Russ presented the horn to Hartung and Enders in person in December.

“I was blown away,” Hartung said. “I thought I was going to be getting a somewhat lower-quality tenor. I mean, it’d still be an instrument. I would have been thrilled either way. But this one is more of the professional series, which was a big boost for me because it plays like a professional tenor.”

Enders was also shocked and thrilled.

“(It was) another one of those amazing moments where his eyes just lit up,” Enders said. “It was fun to watch Lew’s reaction, too, because he was so excited about it.”

Russ said Hartung assembled the instrument and began playing some scales.

“He sounded great,” Russ recalled. “He’s got some chops.”

Hartung said he’s already been able to practice more and improve with his new saxophone.

“I figured out a couple of things that I wasn’t able to do on the old one,” he said.

Hartung was in awe of the generosity of the horn’s sponsors.

“It was amazing to know that there are people out there that love music as much as I do, and that they would do anything to let somebody they don’t even know,” he said. “I’m just some kid from the street who they’re going to throw large amounts of money at just so I can continue my musical growth.”

Hartung has been involved in music since sixth grade, when he started on alto saxophone but switched to tenor within a year. The teen said he continues to pick up new instruments for the fun of learning them. He can currently play alto saxophone, tenor saxophone, bari saxophone, euphonium, a little bit of guitar, drums and “very small amounts” of piano.

Hartung participated in marching band for all four years of high school, taking over as drum major last fall.

“Marching got me to the point where I wanted to learn more about music, so I started not really paying attention more in class, but learning deeper,” he said.

Hartung also performs with the West Michigan Concert Winds. He said the older and more experienced players in the group have taught him a lot, but he said marching band is what made him realize he wanted to continue his musical career in college.

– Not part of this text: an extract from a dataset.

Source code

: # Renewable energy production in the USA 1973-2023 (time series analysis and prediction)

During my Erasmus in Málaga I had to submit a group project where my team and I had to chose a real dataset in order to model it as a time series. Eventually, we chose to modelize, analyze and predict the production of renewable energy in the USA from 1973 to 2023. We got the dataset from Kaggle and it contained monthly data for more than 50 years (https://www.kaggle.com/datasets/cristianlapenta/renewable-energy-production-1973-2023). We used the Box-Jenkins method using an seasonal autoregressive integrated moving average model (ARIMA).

“(As drum major) I was more of a teacher than I was a student,” Hartung said. “My band director did help out a lot. He kind of inspires me and pushes me at the same time. … I loved teaching just my peers.”

He hasn’t yet decided where he will attend college, but he’s looking at Muskegon Community College.

Although Hartung hasn’t met the man who sold his saxophone to the pawn shop, Russ hopes to get the two in communication.

“I would kind of like to thank him for pawning it, just because now I have an instrument of my own,” Hartung said. “But I’d like to see how he’s doing, if the money did help, if he’s doing a lot better, and just assure him that the tenor is going to be played and loved.”

Hartung said he sees the saxophone staying with him for the rest of his life, but the instrument’s story won’t end there.

“After I die, I’d either like to keep it in my family if there’s another saxophone player,” he said. “Or, if there isn’t one in my family, I’d like to see it go back to Spread the Music so it can be given to another student who can grow.”